In questo momento cosi intenso dal punto di vista legislativo nel nostro settore con l’uscita di ben cinque nuovi provvedimenti a completamento degli articoli 119-121 del decreto rilancio ovvero il noto superbonus 110%, il Ministero dello sviluppo economico a messo online (ma ancora a oggi non appaiono in gazzetta ufficiale) il decreto asseverazioni e quello requisiti minimi.

Il primo tende ad evitare abusi possibili vista la generosità dei benefici fiscali, il secondo fissa i paletti per aspetti tecnici per interventi di riqualificazione energetica del patrimonio edilizio esistente.Sono stati fissati anche nuovi valori di trasmittanza termica per infissi con relativi massimali di spesa ammissibili, fatta questa premessa la considerazione che ci teniamo a fare e’ la seguente: per noi rivenditori si sta prospettando un cambiamento netto nel modo di fare azienda e di rapportarsi con i nostri clienti, che dobbiamo saper cogliere per non rimanere esclusi dalle future dinamiche di mercato. La nostra azienda si e’ sviluppata attraverso l’evoluzione lavorativa della nostra famiglia, la quale opera nel settore da oltre 30 anni coniugando innovazione e affidabilità. Per noi la tutela del cliente è il focus centrale e irrinunciabile”.

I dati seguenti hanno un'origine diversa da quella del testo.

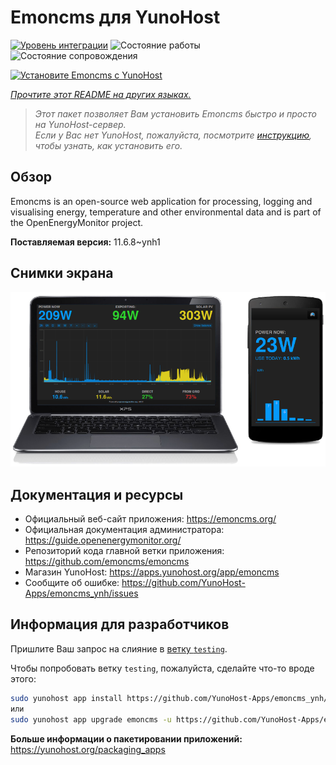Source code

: <!--
Важно: этот README был автоматически сгенерирован <https://github.com/YunoHost/apps/tree/master/tools/readme_generator>
Он НЕ ДОЛЖЕН редактироваться вручную.
-->

# Emoncms для YunoHost

[![Уровень интеграции](https://dash.yunohost.org/integration/emoncms.svg)](https://ci-apps.yunohost.org/ci/apps/emoncms/) ![Состояние работы](https://ci-apps.yunohost.org/ci/badges/emoncms.status.svg) ![Состояние сопровождения](https://ci-apps.yunohost.org/ci/badges/emoncms.maintain.svg)

[![Установите Emoncms с YunoHost](https://install-app.yunohost.org/install-with-yunohost.svg)](https://install-app.yunohost.org/?app=emoncms)

*[Прочтите этот README на других языках.](./ALL_README.md)*

> *Этот пакет позволяет Вам установить Emoncms быстро и просто на YunoHost-сервер.*  
> *Если у Вас нет YunoHost, пожалуйста, посмотрите [инструкцию](https://yunohost.org/install), чтобы узнать, как установить его.*

## Обзор

Emoncms is an open-source web application for processing, logging and visualising energy, temperature and other environmental data and is part of the OpenEnergyMonitor project.


**Поставляемая версия:** 11.6.8~ynh1

## Снимки экрана

![Снимок экрана Emoncms](./doc/screenshots/emoncms_graphic.png)

## Документация и ресурсы

- Официальный веб-сайт приложения: <https://emoncms.org/>
- Официальная документация администратора: <https://guide.openenergymonitor.org/>
- Репозиторий кода главной ветки приложения: <https://github.com/emoncms/emoncms>
- Магазин YunoHost: <https://apps.yunohost.org/app/emoncms>
- Сообщите об ошибке: <https://github.com/YunoHost-Apps/emoncms_ynh/issues>

## Информация для разработчиков

Пришлите Ваш запрос на слияние в [ветку `testing`](https://github.com/YunoHost-Apps/emoncms_ynh/tree/testing).

Чтобы попробовать ветку `testing`, пожалуйста, сделайте что-то вроде этого:

```bash
sudo yunohost app install https://github.com/YunoHost-Apps/emoncms_ynh/tree/testing --debug
или
sudo yunohost app upgrade emoncms -u https://github.com/YunoHost-Apps/emoncms_ynh/tree/testing --debug
```

**Больше информации о пакетировании приложений:** <https://yunohost.org/packaging_apps>
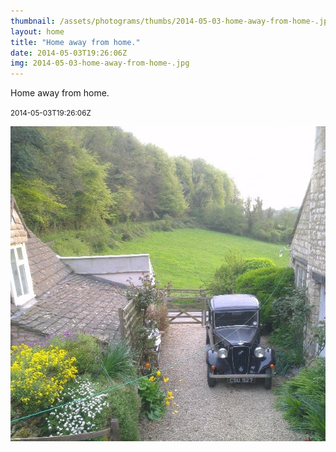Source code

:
 ```yaml
---
thumbnail: /assets/photograms/thumbs/2014-05-03-home-away-from-home-.jpg
layout: home
title: "Home away from home."
date: 2014-05-03T19:26:06Z
img: 2014-05-03-home-away-from-home-.jpg
---
```


Home away from home.

<small>2014-05-03T19:26:06Z</small>

![Home away from home.](/assets/photograms/original/2014-05-03-home-away-from-home-.jpg)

Questo conciso approfondimento non vuole essere fine a sé stesso, bensì una informazione veritiera leale e soprattutto oggettiva, nei confronti dei nostri clienti. Lo slogan “tutto gratis”, diffuso da alcuni importanti mezzi di informazione quando ancora non era nemmeno stato bollinato il Decreto Rilancio, ha infatti indotto aspettative fuorvianti nell’utente finale, che fatichiamo adesso far rientrare. Onde evitare ogni tipo di problema noi vogliamo fornire alla nostra clientela con la collaborazione di tecnici abilitati e di aziende strutturate per queste tipologie di interventi una attenta analisi sulla pre-fattibilità con dei computi dettagliati per capire esattamente e condividere con il cliente la capienza totale o parziale dell’operazione.

Ovviamente l’introduzione della cessione/sconto in fattura per i lavori che aderiscono al 110%, promesso da Aziende (magari per disinformazione), ha consentito al falso messaggio “tutto gratis” ancora una volta di dilagare senza un fondamento reale. Cedere il credito ha infatti inevitabilmente un costo e tale aspetto deve essere chiaro al cliente finale, con il quale noi ci preoccupiamo di condividerlo in modo etico e trasparente. 
Altro aspetto da sottolineare: non intendiamo aumentare i prezzi per poi applicare un illusorio sconto del 50 o 110%.

Optiamo invece per la dichiarazione esplicita e trasparente dei costi di cessione del credito per consentire al nostro cliente di scegliere in maniera consapevole.È nostro preciso compito informare a 360 gradi il cliente, il nostro bene più prezioso, il quale, ricordiamolo, nel caso che tutto il processo non andasse a buon fine, pagherebbe per intero l’intervento.Concludendo possiamo dire con certezza che in questo momento ci si pone innanzi una grande sfida: quella di non essere più dei semplici venditori ma consulenti per i nostri clienti in grado di guidarli e trovare le risposte giuste alle loro esigenze, avere conoscenza degli interventi edili principali che si andranno a eseguire, conoscenza dei vari decreti e i loro contenuti, formare il nostro personale con dei corsi mirati, tutto questo per fornire certezze(non solo parole)obbiettivo principale della nostra azienda.